CourseSentiLab — Basics

Source Predictability — Which Sources Lead the Market

Rank news sources by their predictive power and identify which ones to follow for early signals.

7 min read
Source Predictability — Which Sources Lead the Market

What Is Source Predictability?

Source Predictability is the second analysis type in SentiLab. While Correlation Sweep answers "does sentiment lead price?", Source Predictability answers a more targeted question: "Which specific news sources are the most predictive?"

Not all news sources are equal. Some consistently publish stories before the market reacts (leading sources), while others primarily report on moves that already happened (lagging sources).
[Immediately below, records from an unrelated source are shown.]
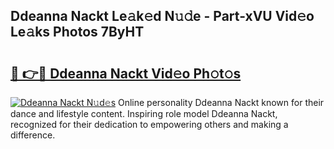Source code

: ## Ddeanna Nackt Le𝚊k𝚎d N𝚞𝚍e - Part-xVU Vid𝚎o Le𝚊ks Photos 7ByHT

# <h2><a href="http://fbap9mh.evod.top/?m=Ddeanna+Nackt">🔗 👉🔴 Ddeanna Nackt Vid𝚎o Ph𝚘t𝚘s</a></h2>

[![Ddeanna Nackt N𝚞d𝚎s](https://i.imgur.com/8V9OHl7.gif)](http://fbap9mh.evod.top/?m=Ddeanna+Nackt)
Online personality Ddeanna Nackt known for their dance and lifestyle content. Inspiring role model Ddeanna Nackt, recognized for their dedication to empowering others and making a difference. 
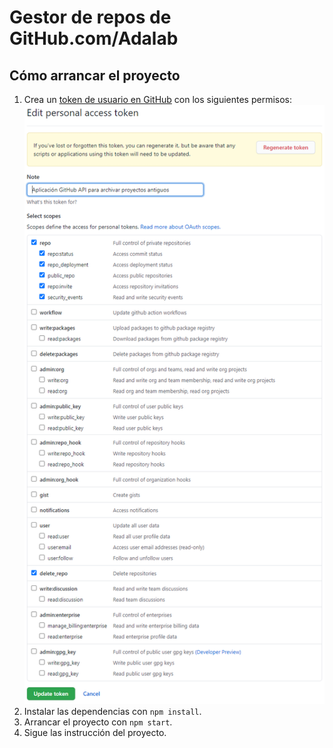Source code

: # Gestor de repos de GitHub.com/Adalab

## Cómo arrancar el proyecto

1. Crea un [token de usuario en GitHub](https://docs.github.com/es/github/authenticating-to-github/creating-a-personal-access-token) con los siguientes permisos:
   ![GitHub user token](./github-user-token.png)
1. Instalar las dependencias con `npm install`.
1. Arrancar el proyecto con `npm start`.
1. Sigue las instrucción del proyecto.
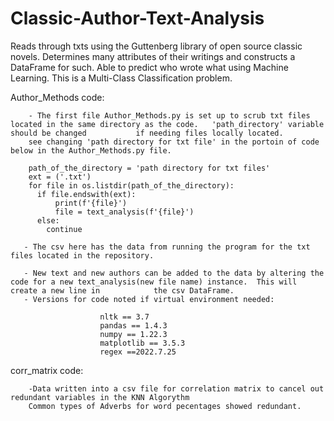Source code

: # Classic-Author-Text-Analysis
Reads through txts using the Guttenberg library of open source classic novels.  Determines many attributes of their writings and constructs a DataFrame for such.   Able to predict who wrote what using Machine Learning. This is a Multi-Class Classification problem.

Author_Methods code:

        - The first file Author_Methods.py is set up to scrub txt files located in the same directory as the code.   'path_directory' variable should be changed           if needing files locally located.
        see changing 'path directory for txt file' in the portoin of code below in the Author_Methods.py file.
        
        path_of_the_directory = 'path directory for txt files'
        ext = ('.txt')
        for file in os.listdir(path_of_the_directory):
          if file.endswith(ext):
    	      print(f'{file}')
    	      file = text_analysis(f'{file}') 
          else:
            continue
        
       - The csv here has the data from running the program for the txt files located in the repository.
        
       - New text and new authors can be added to the data by altering the code for a new text_analysis(new file name) instance.  This will create a new line in            the csv DataFrame.
       - Versions for code noted if virtual environment needed:
       
                        nltk == 3.7
                        pandas == 1.4.3
                        numpy == 1.22.3
                        matplotlib == 3.5.3
                        regex ==2022.7.25
   corr_matrix code:
   
        -Data written into a csv file for correlation matrix to cancel out redundant variables in the KNN Algorythm
        Common types of Adverbs for word pecentages showed redundant.
        
        
        
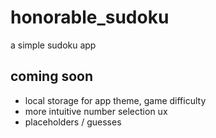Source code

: # honorable_sudoku

a simple sudoku app

## coming soon

- local storage for app theme, game difficulty
- more intuitive number selection ux
- placeholders / guesses
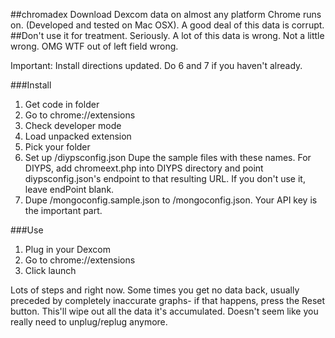 ##chromadex
Download Dexcom data on almost any platform Chrome runs on. (Developed and tested on Mac OSX). A good deal of this data is corrupt. 
##Don't use it for treatment. Seriously. A lot of this data is wrong. Not a little wrong. OMG WTF out of left field wrong.

Important: Install directions updated. Do 6 and 7 if you haven't already.

###Install
1. Get code in folder
2. Go to chrome://extensions
3. Check developer mode
4. Load unpacked extension
5. Pick your folder
6. Set up /diypsconfig.json Dupe the sample files with these names. For DIYPS, add chromeext.php into DIYPS directory and point diypsconfig.json's endpoint to that resulting URL. If you don't use it, leave endPoint blank.
7. Dupe /mongoconfig.sample.json to /mongoconfig.json. Your API key is the important part.

###Use
1. Plug in your Dexcom
2. Go to chrome://extensions
3. Click launch

Lots of steps and right now. Some times you get no data back, usually preceded by completely inaccurate graphs- if that happens, press the Reset button. This'll wipe out all the data it's accumulated. Doesn't seem like you really need to unplug/replug anymore.
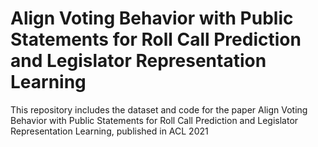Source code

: # Align Voting Behavior with Public Statements for Roll Call Prediction and Legislator Representation Learning
This repository includes the dataset and code for the paper Align Voting Behavior with Public Statements for Roll Call Prediction and Legislator Representation Learning, published in ACL 2021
This analysis ranks them.

SentiLab Quick Analysis — Source Predictability selected

How the Algorithm Works

The Source Predictability algorithm follows these steps:

  1. Group news by source — collects all articles from each news source within the time window.
  2. Compute hourly sentiment averages — for each source, calculates the average sentiment per hour.
  3. Align with hourly prices — matches each source's hourly sentiment with hourly price data.
  4. Test lags -24h to +24h — for each source, tests all 49 time offsets to find where sentiment-price correlation peaks.
  5. Rank by maximum correlation — sources with the highest peak correlation are ranked first.

Reading the Results

The output table shows key metrics for each source:

Source Predictability results — SOL asset
  • Source Name — the news publisher.
  • Article Count — how many articles from this source were in the dataset.
  • Best Lag (hours) — the time offset with the strongest correlation.
  • Correlation Strength — the Pearson r value at that optimal lag.
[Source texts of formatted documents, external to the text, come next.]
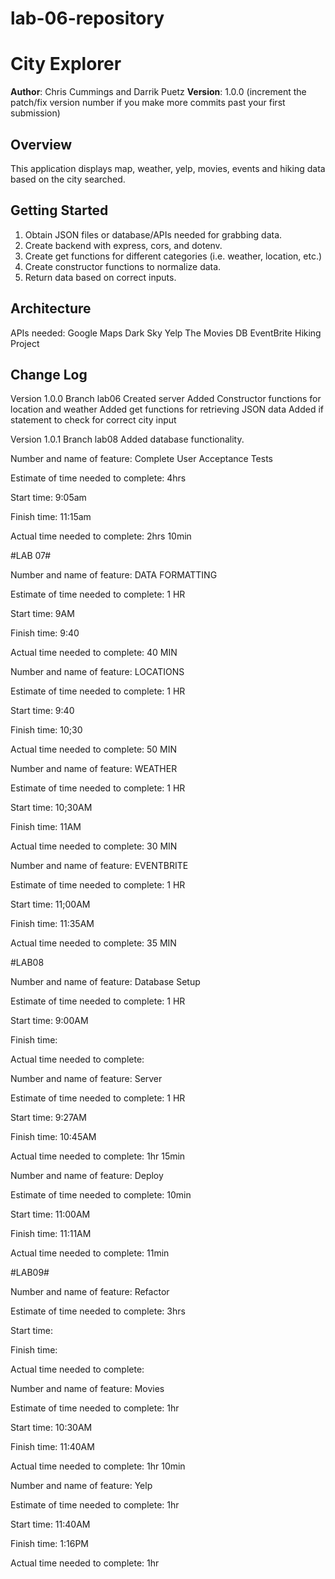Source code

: # lab-06-repository

# City Explorer

**Author**: Chris Cummings and Darrik Puetz
**Version**: 1.0.0 (increment the patch/fix version number if you make more commits past your first submission)

## Overview
<!-- Provide a high level overview of what this application is and why you are building it, beyond the fact that it's an assignment for this class. (i.e. What's your problem domain?) -->
This application displays map, weather, yelp, movies, events and hiking data based on the city searched.

## Getting Started
<!-- What are the steps that a user must take in order to build this app on their own machine and get it running? -->
1) Obtain JSON files or database/APIs needed for grabbing data.
2) Create backend with express, cors, and dotenv.
3) Create get functions for different categories (i.e. weather, location, etc.)
4) Create constructor functions to normalize data.
5) Return data based on correct inputs.

## Architecture
<!-- Provide a detailed description of the application design. What technologies (languages, libraries, etc) you're using, and any other relevant design information. -->
APIs needed:
    Google Maps
    Dark Sky
    Yelp
    The Movies DB
    EventBrite
    Hiking Project

## Change Log
<!-- Use this area to document the iterative changes made to your application as each feature is successfully implemented. Use time stamps. Here's an examples:

01-01-2001 4:59pm - Application now has a fully-functional express server, with a GET route for the location resource.

## Credits and Collaborations
<!-- Give credit (and a link) to other people or resources that helped you build this application. -->
Version 1.0.0
    Branch lab06
        Created server
        Added Constructor functions for location and weather
        Added get functions for retrieving JSON data
        Added if statement to check for correct city input

Version 1.0.1
     Branch lab08
        Added database functionality.

Number and name of feature: Complete User Acceptance Tests

Estimate of time needed to complete: 4hrs

Start time: 9:05am

Finish time: 11:15am

Actual time needed to complete: 2hrs 10min


#LAB 07#

Number and name of feature: DATA FORMATTING

Estimate of time needed to complete: 1 HR

Start time: 9AM

Finish time: 9:40

Actual time needed to complete: 40 MIN

Number and name of feature: LOCATIONS

Estimate of time needed to complete: 1 HR

Start time: 9:40

Finish time: 10;30

Actual time needed to complete: 50 MIN

Number and name of feature: WEATHER

Estimate of time needed to complete: 1 HR

Start time: 10;30AM

Finish time: 11AM

Actual time needed to complete: 30 MIN

Number and name of feature: EVENTBRITE

Estimate of time needed to complete: 1 HR

Start time: 11;00AM

Finish time: 11:35AM

Actual time needed to complete: 35 MIN

#LAB08

Number and name of feature: Database Setup

Estimate of time needed to complete: 1 HR

Start time: 9:00AM

Finish time: 

Actual time needed to complete: 

Number and name of feature: Server

Estimate of time needed to complete: 1 HR

Start time: 9:27AM

Finish time: 10:45AM

Actual time needed to complete: 1hr 15min

Number and name of feature: Deploy

Estimate of time needed to complete: 10min

Start time: 11:00AM

Finish time: 11:11AM

Actual time needed to complete: 11min

#LAB09#

Number and name of feature: Refactor

Estimate of time needed to complete: 3hrs

Start time: 

Finish time: 

Actual time needed to complete: 

Number and name of feature: Movies

Estimate of time needed to complete: 1hr

Start time: 10:30AM

Finish time: 11:40AM

Actual time needed to complete: 1hr 10min

Number and name of feature: Yelp

Estimate of time needed to complete: 1hr

Start time: 11:40AM

Finish time: 1:16PM

Actual time needed to complete: 1hr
Interpreting the Lag Value

The lag value is the most important output to understand:

  • Positive lag (e.g., +8h) — the source publishes content before price moves in the sentiment direction. This is a LEADING source — it is predictive. Sentiment from this source today correlates with price 8 hours from now.
  • Negative lag (e.g., -4h) — the source publishes content after price has already moved. This is a LAGGING source — it is reactive. It reports on what already happened.
  • Zero lag — sentiment and price move simultaneously. The source may be reporting on events in real-time.

Example Results

A typical Source Predictability output might look like:

  • CoinDesk — r = 0.52 at +8h lag → strong predictor (publishes 8 hours before price reacts).
  • The Block — r = 0.41 at +6h lag → good predictor (6-hour lead time).
  • Decrypt — r = 0.28 at -4h lag → follows price (publishes 4 hours after the move).

In this example, prioritizing CoinDesk and The Block over Decrypt would give you earlier exposure to market-relevant information.

Complete source leaderboard showing all ranked sources

Minimum Article Count

Sources must have a minimum number of articles (default: 15) to be included in the ranking. This ensures statistical reliability — a source with only 3 articles might show a perfect correlation purely by chance. The minimum count filter prevents these spurious results from appearing in your leaderboard.

Configuration Parameters

Source Predictability accepts the same parameters as Correlation Sweep:

  • Asset — which asset to analyze.
  • Time range — the analysis window (90+ days recommended for reliable results).
  • Quality filters — minimum quality and credibility scores.
  • Predictive Only — filter to forward-looking articles only (see Predictive Only Filter).

Practical Use

The actionable takeaway from Source Predictability is a priority reading list. Once you identify which sources consistently lead price for the assets you trade, you can:

  • Set up alerts or RSS feeds for those specific sources.
  • Weight their articles more heavily when forming trading decisions.
  • Ignore or de-prioritize lagging sources that only add noise after the move is done.

Why This Matters

Information asymmetry is one of the few genuine edges in markets. If you know which sources tend to publish actionable information earliest, you gain a time advantage. Source Predictability turns an abstract concept — "some sources are better than others" — into a quantified, ranked leaderboard.